Relativamente à determinação transcrita, Mello Freire converteu-se no seu executor compendiário mais destacado. Entretanto, os atrasos sucediam-se. É certo que o primeiro lente de direito pátrio após a reforma pombalina, Joaquim José Vieira Godinho, se lançou a compor uma História da Legislação Portuguesa, mas, segundo parece, não terá chegado a servir o ensino universitário. Por outro lado, não se ignora que, na sequência de uma ordem saída da Congregação da Faculdade de Leis, em 13 de Dezembro de 1786, coube ao lente substituto Ricardo Raimundo Nogueira a tremenda missão de elaborar vários compêndios que experimentariam uso em diferentes cadeiras. A magnitude da tarefa que caía sobre os ombros de Raimundo Nogueira ficou justificada, por se entender que os manuais deviam ser feitos por uma só pessoa em nome da uniformidade de princípios e de doutrinas.

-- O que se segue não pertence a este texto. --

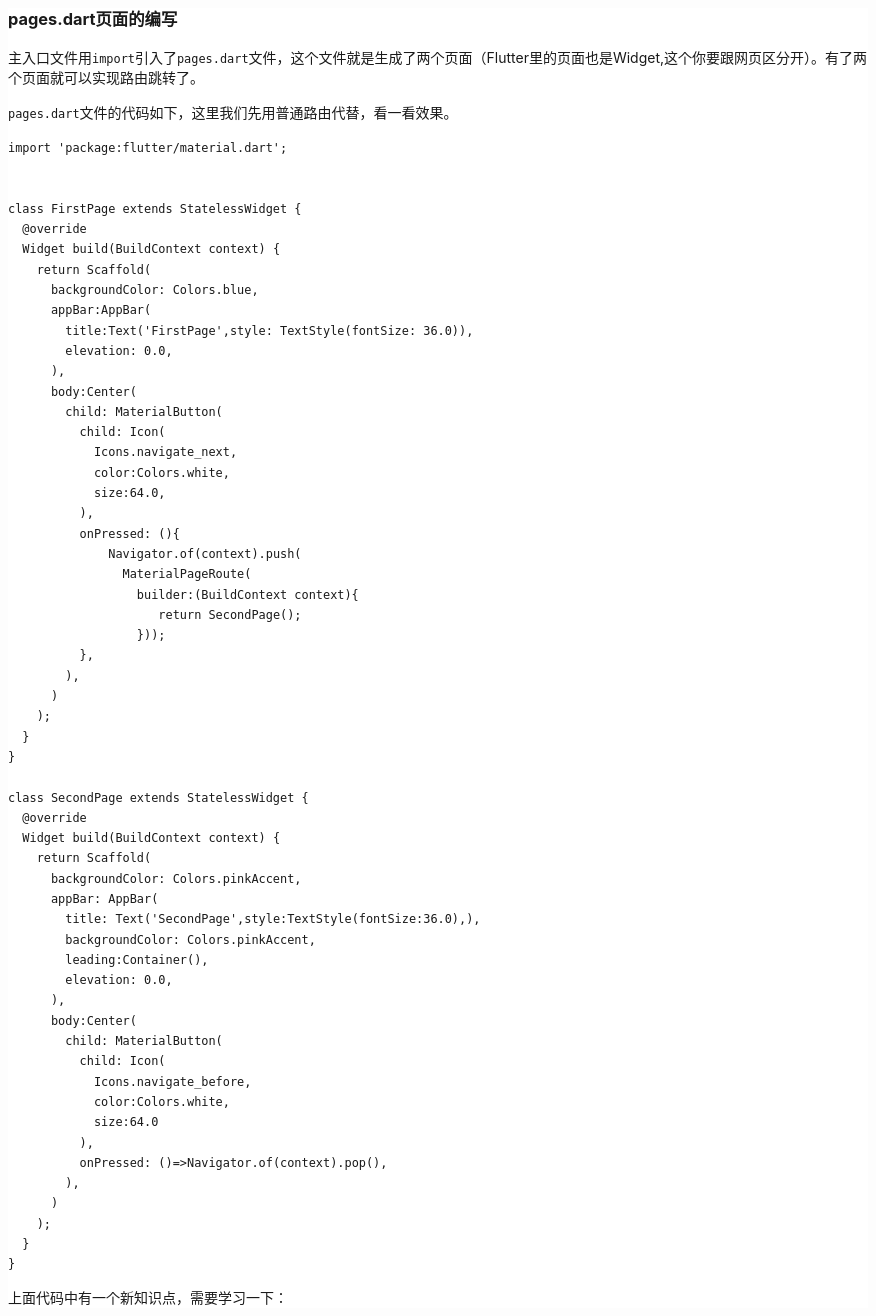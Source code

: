### pages.dart页面的编写

主入口文件用`import`引入了`pages.dart`文件，这个文件就是生成了两个页面（Flutter里的页面也是Widget,这个你要跟网页区分开）。有了两个页面就可以实现路由跳转了。

`pages.dart`文件的代码如下，这里我们先用普通路由代替，看一看效果。

```
import 'package:flutter/material.dart';


class FirstPage extends StatelessWidget {
  @override
  Widget build(BuildContext context) {
    return Scaffold(
      backgroundColor: Colors.blue,
      appBar:AppBar(
        title:Text('FirstPage',style: TextStyle(fontSize: 36.0)),
        elevation: 0.0,
      ),
      body:Center(
        child: MaterialButton(
          child: Icon(
            Icons.navigate_next,
            color:Colors.white,
            size:64.0,
          ),
          onPressed: (){
              Navigator.of(context).push(
                MaterialPageRoute(
                  builder:(BuildContext context){
                     return SecondPage();
                  }));
          },
        ),
      )
    );
  }
}

class SecondPage extends StatelessWidget {
  @override
  Widget build(BuildContext context) {
    return Scaffold(
      backgroundColor: Colors.pinkAccent,
      appBar: AppBar(
        title: Text('SecondPage',style:TextStyle(fontSize:36.0),),
        backgroundColor: Colors.pinkAccent,
        leading:Container(),
        elevation: 0.0,
      ),
      body:Center(
        child: MaterialButton(
          child: Icon(
            Icons.navigate_before,
            color:Colors.white,
            size:64.0
          ),
          onPressed: ()=>Navigator.of(context).pop(),
        ),
      )
    );
  }
}
```
上面代码中有一个新知识点，需要学习一下：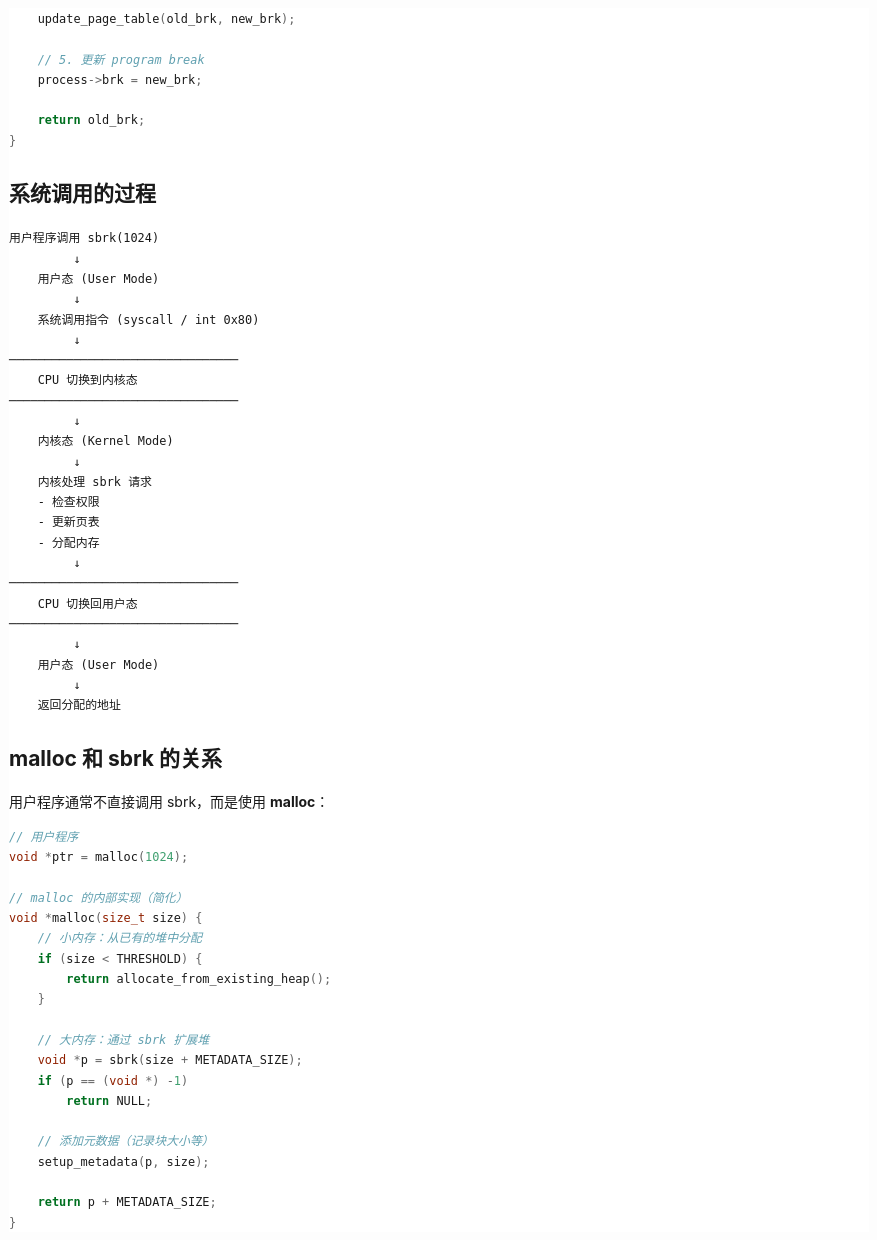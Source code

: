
 ```c
    update_page_table(old_brk, new_brk);
    
    // 5. 更新 program break
    process->brk = new_brk;
    
    return old_brk;
}
```

## 系统调用的过程

```
用户程序调用 sbrk(1024)
         ↓
    用户态 (User Mode)
         ↓
    系统调用指令 (syscall / int 0x80)
         ↓
────────────────────────────────
    CPU 切换到内核态
────────────────────────────────
         ↓
    内核态 (Kernel Mode)
         ↓
    内核处理 sbrk 请求
    - 检查权限
    - 更新页表
    - 分配内存
         ↓
────────────────────────────────
    CPU 切换回用户态
────────────────────────────────
         ↓
    用户态 (User Mode)
         ↓
    返回分配的地址
```

## malloc 和 sbrk 的关系

用户程序通常不直接调用 sbrk，而是使用 **malloc**：

```c
// 用户程序
void *ptr = malloc(1024);

// malloc 的内部实现（简化）
void *malloc(size_t size) {
    // 小内存：从已有的堆中分配
    if (size < THRESHOLD) {
        return allocate_from_existing_heap();
    }
    
    // 大内存：通过 sbrk 扩展堆
    void *p = sbrk(size + METADATA_SIZE);
    if (p == (void *) -1)
        return NULL;
    
    // 添加元数据（记录块大小等）
    setup_metadata(p, size);
    
    return p + METADATA_SIZE;
}
```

Ora, naquele vasto conjunto de incumbências, estava exactamente inscrita a redacção de um compêndio «da Historia do Direito Romano e Patrio». Só que, muito provavelmente, Mello Freire estugou o passo na mesma direcção, tomando a dianteira ao seu ilustre colega. Surge assim, editada em 1788 por iniciativa da Academia Real das Ciências; a famosa Historiae Iuris Civilis Lusitani Liber Singularis, da autoria de Pascoal José de Mello Freire dos Reis, que viria a receber consagração oficial para o ensino. Em todo o caso, Ricardo Raimundo Nogueira não soçobrou no projecto original, pois do seu magistério resultaram umas valiosas Prelecções sobre a Historia do Direito Patrio, mas a prioridade no tempo é implacável e isso não evitou que o futuro coroasse Mello Freire como o «fundador da história do direito português».
Alimentando correntes de opinião assaz progressivas em vários domínios da cultura, os intelectuais portugueses fora do cenáculo universitário deixaram de engolfar na noite e na morte. Por esse tempo, preluzia peregrinamente a Academia das Ciências de Lisboa, criada em 1779, e cujo intenso labor fez, em rápido compasso, avançar muito o conhecimento da história jurídica. No claustro universitário conservou-se, bem vivo, o interesse pelas sucessivas fontes cognoscendi do direito português. Ao ponto da Real Imprensa da Universidade de Coimbra ter promovido, pelos fins do século XVIII, uma aparatosa publicação que incluiu as Ordenações Afonsinas, as Ordenações Manuelinas, a compilação intercalar que foi a Colecção das Leis Extravagantes de Duarte Nunes do Lião, as Ordenações Filipinas, vários volumes dedicados à legislação avulsa posterior a 1603, e uma colectânea de assentos dos tribunais superiores, a saber, da Casa da Suplicação e da Casa do Cível.